DIRECTIONS ▸ Which lines below include "существует"? Copy them all.

SOURCE RECORDS ▸
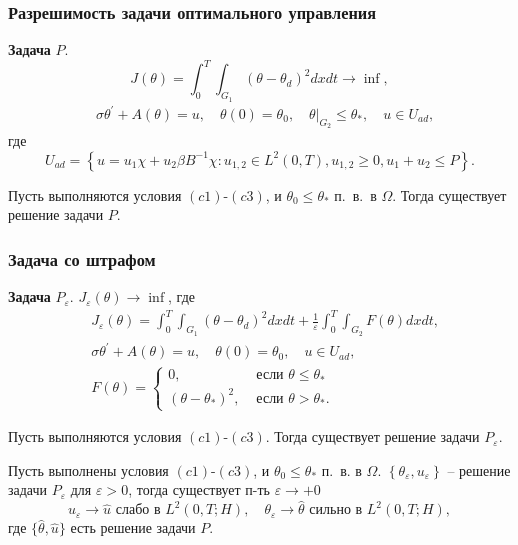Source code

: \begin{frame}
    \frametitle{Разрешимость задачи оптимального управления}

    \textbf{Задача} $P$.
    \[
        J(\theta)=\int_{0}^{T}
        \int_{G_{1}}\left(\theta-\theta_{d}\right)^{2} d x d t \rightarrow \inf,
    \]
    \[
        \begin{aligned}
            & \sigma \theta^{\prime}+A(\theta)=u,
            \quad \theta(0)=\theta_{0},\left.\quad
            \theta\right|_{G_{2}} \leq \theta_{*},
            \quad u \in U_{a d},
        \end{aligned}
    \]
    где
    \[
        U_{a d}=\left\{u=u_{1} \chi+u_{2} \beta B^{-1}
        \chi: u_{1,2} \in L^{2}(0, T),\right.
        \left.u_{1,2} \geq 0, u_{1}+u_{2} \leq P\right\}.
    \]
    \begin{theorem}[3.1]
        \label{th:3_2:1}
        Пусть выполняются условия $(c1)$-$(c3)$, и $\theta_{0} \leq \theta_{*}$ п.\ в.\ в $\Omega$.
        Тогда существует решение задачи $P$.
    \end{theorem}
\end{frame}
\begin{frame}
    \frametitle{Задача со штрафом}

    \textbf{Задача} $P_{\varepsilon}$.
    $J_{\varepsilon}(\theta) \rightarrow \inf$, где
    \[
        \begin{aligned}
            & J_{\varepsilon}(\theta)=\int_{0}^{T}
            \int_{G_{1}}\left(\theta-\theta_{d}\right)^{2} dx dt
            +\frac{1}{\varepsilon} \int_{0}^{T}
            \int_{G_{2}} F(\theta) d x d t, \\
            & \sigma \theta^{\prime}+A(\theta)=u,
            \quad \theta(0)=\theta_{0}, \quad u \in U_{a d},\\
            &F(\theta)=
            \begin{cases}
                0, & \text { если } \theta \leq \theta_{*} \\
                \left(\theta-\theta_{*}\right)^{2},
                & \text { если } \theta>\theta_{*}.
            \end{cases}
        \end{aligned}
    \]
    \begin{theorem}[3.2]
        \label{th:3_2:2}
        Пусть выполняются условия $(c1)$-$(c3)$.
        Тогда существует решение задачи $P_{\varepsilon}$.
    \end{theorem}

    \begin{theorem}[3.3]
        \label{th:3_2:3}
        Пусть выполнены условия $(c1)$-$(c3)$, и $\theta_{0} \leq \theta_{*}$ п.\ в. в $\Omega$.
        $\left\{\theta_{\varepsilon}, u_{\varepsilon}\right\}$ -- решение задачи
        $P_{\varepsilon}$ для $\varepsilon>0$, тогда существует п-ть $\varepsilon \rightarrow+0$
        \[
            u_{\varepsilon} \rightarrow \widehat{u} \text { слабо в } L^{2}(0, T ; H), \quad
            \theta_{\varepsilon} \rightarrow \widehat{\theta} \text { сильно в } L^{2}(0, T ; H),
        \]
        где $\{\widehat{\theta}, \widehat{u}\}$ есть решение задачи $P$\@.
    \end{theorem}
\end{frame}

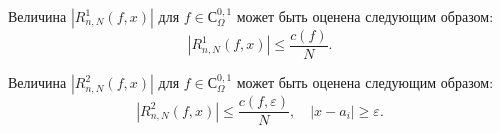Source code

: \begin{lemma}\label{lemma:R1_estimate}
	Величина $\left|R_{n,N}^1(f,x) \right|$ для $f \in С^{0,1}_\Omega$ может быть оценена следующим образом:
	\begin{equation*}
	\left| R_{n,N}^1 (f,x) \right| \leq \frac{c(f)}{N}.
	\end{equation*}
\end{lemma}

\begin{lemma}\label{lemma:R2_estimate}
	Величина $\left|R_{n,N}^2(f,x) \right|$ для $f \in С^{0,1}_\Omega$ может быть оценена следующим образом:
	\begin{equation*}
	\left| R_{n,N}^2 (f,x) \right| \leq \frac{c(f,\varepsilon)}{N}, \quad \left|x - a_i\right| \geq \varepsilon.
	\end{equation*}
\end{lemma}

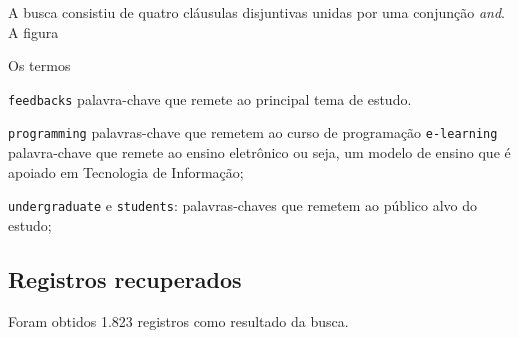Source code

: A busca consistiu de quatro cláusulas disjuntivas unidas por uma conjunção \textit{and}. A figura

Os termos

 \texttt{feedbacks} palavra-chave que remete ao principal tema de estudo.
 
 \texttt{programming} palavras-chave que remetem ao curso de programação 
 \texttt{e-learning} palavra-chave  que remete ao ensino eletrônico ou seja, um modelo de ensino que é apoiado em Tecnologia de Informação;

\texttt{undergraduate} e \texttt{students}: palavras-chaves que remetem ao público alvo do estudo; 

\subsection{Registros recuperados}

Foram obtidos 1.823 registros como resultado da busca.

YOUR RESPONSE ▸
        Тогда существует решение задачи $P$.
        Тогда существует решение задачи $P_{\varepsilon}$.
        $P_{\varepsilon}$ для $\varepsilon>0$, тогда существует п-ть $\varepsilon \rightarrow+0$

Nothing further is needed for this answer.